Wherever the string "their" appears in the entries below, return the line that holds it.

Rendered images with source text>
● ● ● ● ● ● ●
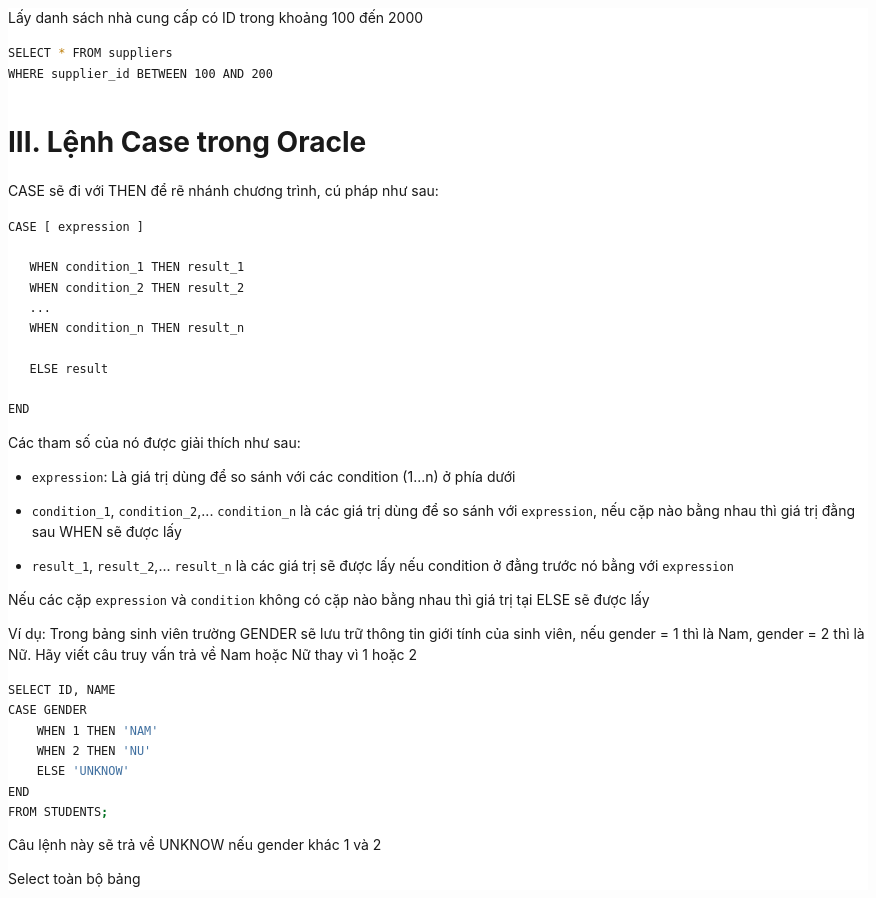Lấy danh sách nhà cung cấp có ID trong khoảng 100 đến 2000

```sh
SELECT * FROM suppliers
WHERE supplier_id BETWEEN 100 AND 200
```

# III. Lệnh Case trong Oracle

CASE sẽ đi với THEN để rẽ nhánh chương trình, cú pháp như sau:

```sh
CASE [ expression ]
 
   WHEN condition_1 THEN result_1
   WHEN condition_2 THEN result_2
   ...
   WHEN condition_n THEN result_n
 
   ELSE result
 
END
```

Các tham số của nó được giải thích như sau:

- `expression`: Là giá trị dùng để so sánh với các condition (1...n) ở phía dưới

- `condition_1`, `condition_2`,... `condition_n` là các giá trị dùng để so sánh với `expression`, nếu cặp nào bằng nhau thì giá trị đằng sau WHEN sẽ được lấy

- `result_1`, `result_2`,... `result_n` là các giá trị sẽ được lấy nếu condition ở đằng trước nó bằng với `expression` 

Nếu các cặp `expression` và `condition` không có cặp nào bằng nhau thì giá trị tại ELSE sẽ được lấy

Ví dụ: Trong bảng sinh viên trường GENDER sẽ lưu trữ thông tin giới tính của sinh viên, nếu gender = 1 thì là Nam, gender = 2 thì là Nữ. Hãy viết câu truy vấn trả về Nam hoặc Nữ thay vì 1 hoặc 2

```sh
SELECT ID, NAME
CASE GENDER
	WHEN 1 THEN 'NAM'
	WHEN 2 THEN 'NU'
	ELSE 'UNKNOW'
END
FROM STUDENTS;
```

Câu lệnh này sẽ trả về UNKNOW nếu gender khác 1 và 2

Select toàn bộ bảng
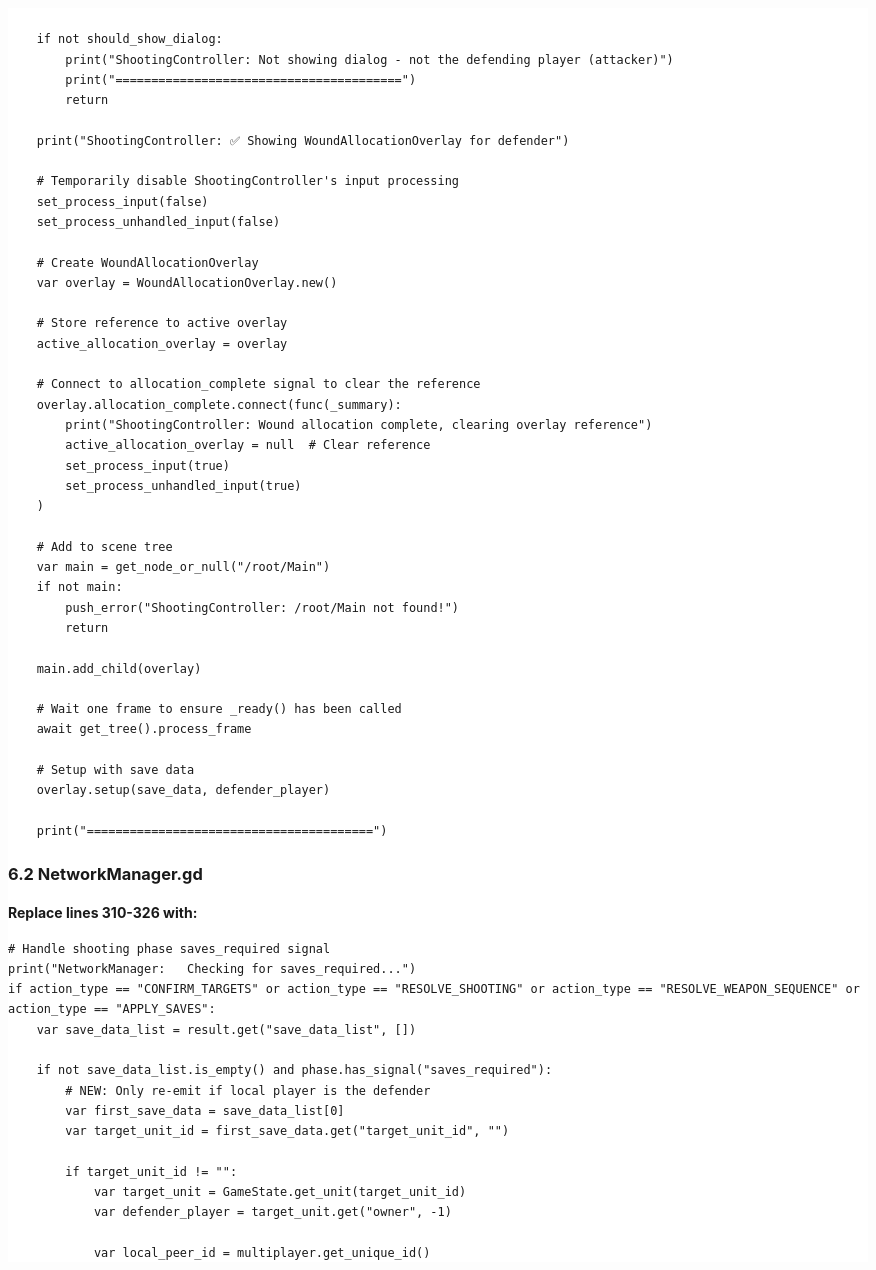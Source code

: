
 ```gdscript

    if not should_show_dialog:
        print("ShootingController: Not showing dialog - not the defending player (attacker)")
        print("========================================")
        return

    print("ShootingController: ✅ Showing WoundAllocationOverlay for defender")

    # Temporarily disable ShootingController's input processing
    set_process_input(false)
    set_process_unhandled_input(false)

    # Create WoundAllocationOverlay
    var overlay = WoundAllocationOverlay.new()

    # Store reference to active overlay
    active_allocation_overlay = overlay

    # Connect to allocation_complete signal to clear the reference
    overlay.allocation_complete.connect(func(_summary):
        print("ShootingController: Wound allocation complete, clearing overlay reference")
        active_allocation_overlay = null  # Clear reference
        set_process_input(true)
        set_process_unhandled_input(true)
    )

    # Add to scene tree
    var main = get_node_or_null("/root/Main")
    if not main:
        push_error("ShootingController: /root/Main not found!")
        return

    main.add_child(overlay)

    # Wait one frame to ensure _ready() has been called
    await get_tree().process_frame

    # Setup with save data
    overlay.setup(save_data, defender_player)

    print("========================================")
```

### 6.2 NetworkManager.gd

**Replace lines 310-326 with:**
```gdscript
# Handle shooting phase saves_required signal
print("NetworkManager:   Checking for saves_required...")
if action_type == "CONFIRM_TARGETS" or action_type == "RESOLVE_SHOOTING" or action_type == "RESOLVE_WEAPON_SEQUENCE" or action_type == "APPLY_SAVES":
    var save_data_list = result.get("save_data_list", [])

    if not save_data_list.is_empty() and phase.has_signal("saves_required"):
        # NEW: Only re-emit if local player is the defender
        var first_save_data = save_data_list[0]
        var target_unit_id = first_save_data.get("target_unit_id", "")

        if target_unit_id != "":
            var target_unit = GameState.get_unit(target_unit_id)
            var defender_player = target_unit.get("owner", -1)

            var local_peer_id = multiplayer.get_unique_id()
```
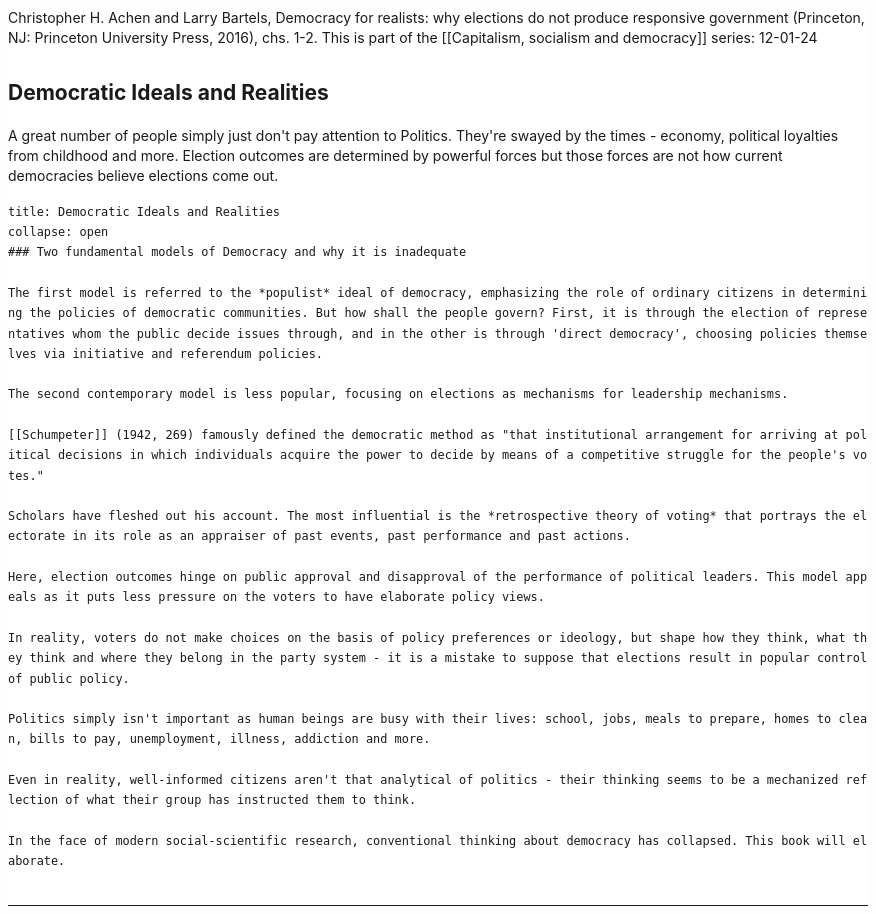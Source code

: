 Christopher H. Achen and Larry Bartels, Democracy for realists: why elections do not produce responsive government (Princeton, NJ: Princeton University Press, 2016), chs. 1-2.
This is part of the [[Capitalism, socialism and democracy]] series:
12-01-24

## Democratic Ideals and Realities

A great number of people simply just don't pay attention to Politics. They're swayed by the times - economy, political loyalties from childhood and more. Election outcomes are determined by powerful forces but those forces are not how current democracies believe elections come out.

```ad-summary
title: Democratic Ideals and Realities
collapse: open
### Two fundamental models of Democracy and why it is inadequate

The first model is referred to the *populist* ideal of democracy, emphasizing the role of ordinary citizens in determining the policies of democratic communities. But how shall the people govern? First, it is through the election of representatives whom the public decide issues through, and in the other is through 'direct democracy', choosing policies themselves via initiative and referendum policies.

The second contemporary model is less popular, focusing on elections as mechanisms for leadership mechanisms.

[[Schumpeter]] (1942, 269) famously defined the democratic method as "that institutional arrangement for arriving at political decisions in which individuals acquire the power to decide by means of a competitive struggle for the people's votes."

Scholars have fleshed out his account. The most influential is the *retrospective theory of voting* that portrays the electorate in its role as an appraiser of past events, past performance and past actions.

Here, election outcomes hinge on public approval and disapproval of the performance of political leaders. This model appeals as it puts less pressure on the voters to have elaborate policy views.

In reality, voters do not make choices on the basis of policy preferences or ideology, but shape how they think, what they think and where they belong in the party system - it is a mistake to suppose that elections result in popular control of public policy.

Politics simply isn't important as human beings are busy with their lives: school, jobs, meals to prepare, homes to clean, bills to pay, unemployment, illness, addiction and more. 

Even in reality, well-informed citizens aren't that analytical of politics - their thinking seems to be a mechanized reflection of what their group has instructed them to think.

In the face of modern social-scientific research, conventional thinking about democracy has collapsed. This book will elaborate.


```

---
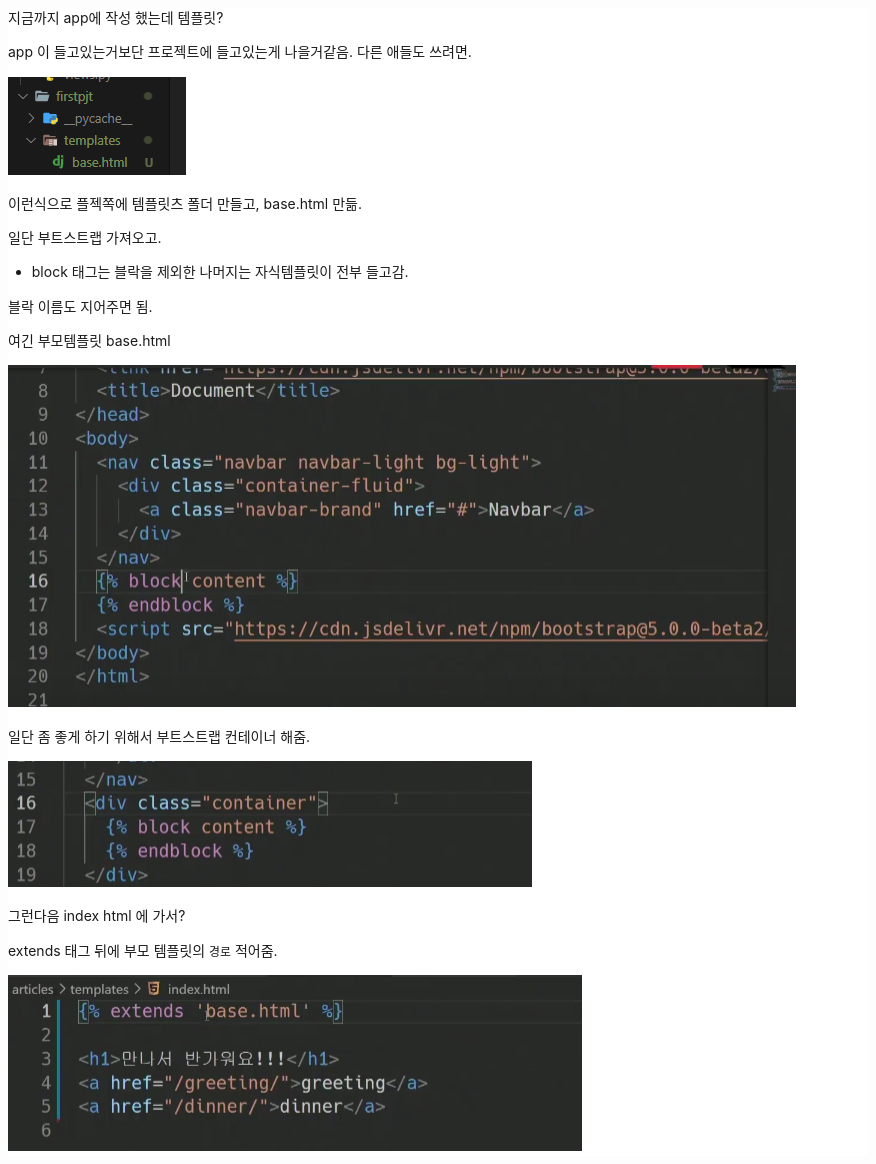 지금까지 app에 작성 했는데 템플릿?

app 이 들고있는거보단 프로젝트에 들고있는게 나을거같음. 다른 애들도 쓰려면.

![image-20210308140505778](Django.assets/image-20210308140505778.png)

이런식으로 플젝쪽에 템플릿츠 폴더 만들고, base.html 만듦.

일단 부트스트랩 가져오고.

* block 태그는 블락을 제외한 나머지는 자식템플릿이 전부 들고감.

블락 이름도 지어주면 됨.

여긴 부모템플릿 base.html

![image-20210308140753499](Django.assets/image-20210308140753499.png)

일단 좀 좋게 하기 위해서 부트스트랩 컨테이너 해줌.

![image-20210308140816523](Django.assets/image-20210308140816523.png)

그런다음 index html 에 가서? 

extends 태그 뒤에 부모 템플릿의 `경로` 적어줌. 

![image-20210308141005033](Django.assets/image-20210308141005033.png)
● ● ● ● ● ● ●
Exercise answer>
Politics simply isn't important as human beings are busy with their lives: school, jobs, meals to prepare, homes to clean, bills to pay, unemployment, illness, addiction and more. 
Even in reality, well-informed citizens aren't that analytical of politics - their thinking seems to be a mechanized reflection of what their group has instructed them to think.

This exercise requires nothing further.